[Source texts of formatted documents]
⟨
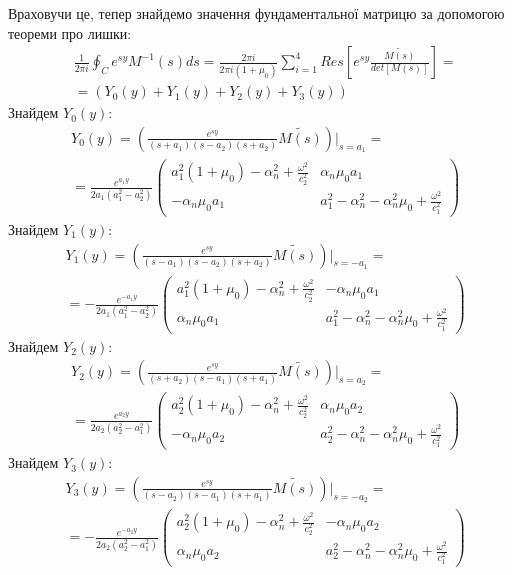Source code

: Враховучи це, тепер знайдемо значення фундаментальної матрицю за допомогою теореми про лишки:
\begin{align*}
    &\frac{1}{2\pi i} \oint_C e^{sy} M^{-1}(s)ds = \frac{2 \pi i}{2 \pi i (1 + \mu_0)} \sum_{i=1}^{4} Res\left[ e^{sy} \frac{\widetilde{M(s)}}{det[M(s)]} \right] = \\
    & = \left(Y_0(y) + Y_1(y) + Y_2(y) + Y_3(y) \right)
\end{align*}
Знайдем $Y_0(y)$:
\begin{align}
    &Y_0(y) =  \left( \frac{e^{sy}}{(s+a_1)(s - a_2)(s + a_2)} \widetilde{M(s)} \right) \Big|_{s=a_1} = \nonumber \\
    &=\frac{e^{a_1 y}}{2a_1 (a_1^2 - a_2^2)} \begin{pmatrix}
        a_1^2 (1 + \mu_0) -\alpha_n^2 + \frac{\omega^2}{c_2^2} & \alpha_n \mu_0 a_1 \\
        -\alpha_n \mu_0 a_1 & a_1^2 - \alpha_n^2 - \alpha_n^2\mu_0 + \frac{\omega^2}{c_1^2}
    \end{pmatrix}
\end{align}
Знайдем $Y_1(y)$:
\begin{align}
    &Y_1(y) =  \left( \frac{e^{sy}}{(s-a_1)(s - a_2)(s + a_2)} \widetilde{M(s)} \right) \Big|_{s=-a_1} = \nonumber \\
    &=-\frac{e^{-a_1 y}}{2a_1 (a_1^2 - a_2^2)} \begin{pmatrix}
        a_1^2 (1 + \mu_0) -\alpha_n^2 + \frac{\omega^2}{c_2^2} & -\alpha_n \mu_0 a_1 \\
        \alpha_n \mu_0 a_1 & a_1^2 - \alpha_n^2 - \alpha_n^2\mu_0 + \frac{\omega^2}{c_1^2}
    \end{pmatrix}
\end{align}
Знайдем $Y_2(y)$:
\begin{align}
    &Y_2(y) =  \left( \frac{e^{sy}}{(s+a_2)(s - a_1)(s + a_1)} \widetilde{M(s)} \right) \Big|_{s=a_2} = \nonumber \\
    &=\frac{e^{a_2 y}}{2a_2 (a_2^2 - a_1^2)} \begin{pmatrix}
        a_2^2 (1 + \mu_0) -\alpha_n^2 + \frac{\omega^2}{c_2^2} & \alpha_n \mu_0 a_2 \\
        -\alpha_n \mu_0 a_2 & a_2^2 - \alpha_n^2 - \alpha_n^2\mu_0 + \frac{\omega^2}{c_1^2}
    \end{pmatrix}
\end{align}
Знайдем $Y_3(y)$:
\begin{align}
    &Y_3(y) =  \left( \frac{e^{sy}}{(s-a_2)(s - a_1)(s + a_1)} \widetilde{M(s)} \right) \Big|_{s=-a_2} = \nonumber \\
    &=-\frac{e^{-a_2 y}}{2a_2 (a_2^2 - a_1^2)} \begin{pmatrix}
        a_2^2 (1 + \mu_0) -\alpha_n^2 + \frac{\omega^2}{c_2^2} & -\alpha_n \mu_0 a_2 \\
        \alpha_n \mu_0 a_2 & a_2^2 - \alpha_n^2 - \alpha_n^2\mu_0 + \frac{\omega^2}{c_1^2}
    \end{pmatrix}
\end{align}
⟩
## EXERCISE DETAILS
The line containing "-\alpha_n \mu_0 a_1 \\" marks where the copy ends; print every line before it from the start of the records, and that line too, but no pictures.

## PROBLEM SOLUTION
Source code

: Враховучи це, тепер знайдемо значення фундаментальної матрицю за допомогою теореми про лишки:
\begin{align*}
    &\frac{1}{2\pi i} \oint_C e^{sy} M^{-1}(s)ds = \frac{2 \pi i}{2 \pi i (1 + \mu_0)} \sum_{i=1}^{4} Res\left[ e^{sy} \frac{\widetilde{M(s)}}{det[M(s)]} \right] = \\
    & = \left(Y_0(y) + Y_1(y) + Y_2(y) + Y_3(y) \right)
\end{align*}
Знайдем $Y_0(y)$:
\begin{align}
    &Y_0(y) =  \left( \frac{e^{sy}}{(s+a_1)(s - a_2)(s + a_2)} \widetilde{M(s)} \right) \Big|_{s=a_1} = \nonumber \\
    &=\frac{e^{a_1 y}}{2a_1 (a_1^2 - a_2^2)} \begin{pmatrix}
        a_1^2 (1 + \mu_0) -\alpha_n^2 + \frac{\omega^2}{c_2^2} & \alpha_n \mu_0 a_1 \\
        -\alpha_n \mu_0 a_1 & a_1^2 - \alpha_n^2 - \alpha_n^2\mu_0 + \frac{\omega^2}{c_1^2}
    \end{pmatrix}
\end{align}
Знайдем $Y_1(y)$:
\begin{align}
    &Y_1(y) =  \left( \frac{e^{sy}}{(s-a_1)(s - a_2)(s + a_2)} \widetilde{M(s)} \right) \Big|_{s=-a_1} = \nonumber \\
    &=-\frac{e^{-a_1 y}}{2a_1 (a_1^2 - a_2^2)} \begin{pmatrix}
        a_1^2 (1 + \mu_0) -\alpha_n^2 + \frac{\omega^2}{c_2^2} & -\alpha_n \mu_0 a_1 \\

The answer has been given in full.